Clinical Report: Assessing the Reliability and Readability of Pediatric Anesthesia Guidance
Overview
This study evaluates the reliability and readability of pediatric anesthesia information provided by four large language models (LLMs). Findings indicate variability in content quality and readability.
Background
Pediatric anesthesia presents unique challenges due to the physiological differences between children and adults, as well as high levels of perioperative anxiety among pediatric patients. Caregivers often seek online information, but the quality of this information can be inconsistent. The rise of LLMs as sources of health information necessitates an evaluation of their reliability and readability.
Data Highlights
No numerical data was provided in the source material.
Key Findings
The study systematically evaluated four widely used LLMs: ChatGPT, Claude, DeepSeek, and Gemini.
LLM-generated health information often demonstrates limited readability and occasional factual inconsistencies.

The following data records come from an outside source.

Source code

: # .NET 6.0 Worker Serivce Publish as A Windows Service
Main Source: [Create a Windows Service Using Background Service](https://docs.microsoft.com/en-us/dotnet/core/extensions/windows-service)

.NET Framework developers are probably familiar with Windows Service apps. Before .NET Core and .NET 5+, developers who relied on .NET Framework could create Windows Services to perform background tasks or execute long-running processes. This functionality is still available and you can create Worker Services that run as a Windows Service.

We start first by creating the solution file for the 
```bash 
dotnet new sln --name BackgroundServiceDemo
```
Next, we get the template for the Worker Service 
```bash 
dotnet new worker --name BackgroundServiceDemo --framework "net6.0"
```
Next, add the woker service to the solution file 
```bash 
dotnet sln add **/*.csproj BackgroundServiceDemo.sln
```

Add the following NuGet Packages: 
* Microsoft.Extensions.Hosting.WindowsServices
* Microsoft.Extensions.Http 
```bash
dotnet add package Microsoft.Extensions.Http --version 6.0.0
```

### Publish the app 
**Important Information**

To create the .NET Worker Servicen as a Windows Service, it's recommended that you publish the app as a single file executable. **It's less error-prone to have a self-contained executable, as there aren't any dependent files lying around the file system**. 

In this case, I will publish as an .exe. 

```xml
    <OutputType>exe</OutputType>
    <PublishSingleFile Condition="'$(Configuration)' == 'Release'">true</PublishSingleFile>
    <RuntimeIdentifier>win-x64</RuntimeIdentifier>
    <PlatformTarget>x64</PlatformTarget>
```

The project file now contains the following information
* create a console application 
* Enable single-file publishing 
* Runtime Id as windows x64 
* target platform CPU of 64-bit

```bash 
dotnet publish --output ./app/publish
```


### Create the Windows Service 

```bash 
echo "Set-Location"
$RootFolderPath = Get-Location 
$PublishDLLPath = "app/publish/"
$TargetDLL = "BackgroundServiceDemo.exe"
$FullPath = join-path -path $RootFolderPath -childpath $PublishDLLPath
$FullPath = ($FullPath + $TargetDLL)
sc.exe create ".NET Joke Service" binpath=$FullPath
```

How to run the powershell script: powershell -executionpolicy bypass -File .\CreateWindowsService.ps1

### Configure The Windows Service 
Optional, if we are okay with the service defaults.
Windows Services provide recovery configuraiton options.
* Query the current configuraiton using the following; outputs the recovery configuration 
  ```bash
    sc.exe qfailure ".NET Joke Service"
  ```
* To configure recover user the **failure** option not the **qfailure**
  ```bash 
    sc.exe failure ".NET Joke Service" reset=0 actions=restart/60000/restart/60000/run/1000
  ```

Excessive linguistic complexity in LLM responses may hinder caregivers' understanding of anesthesia-related risks.
There is a critical need for accurate and clear information for caregivers regarding pediatric anesthesia.
Clinical Implications
Healthcare professionals should be aware of the potential inaccuracies in LLM-generated information regarding pediatric anesthesia.
Conclusion
The evaluation of LLMs in pediatric anesthesia highlights concerns regarding the reliability and readability of the information they provide.
Google Trends data showed increased US search interest in vitamin A and cod liver oil during the 2025 measles outbreak, but normalized search data cannot determine actual product use, dosing behavior, or harms.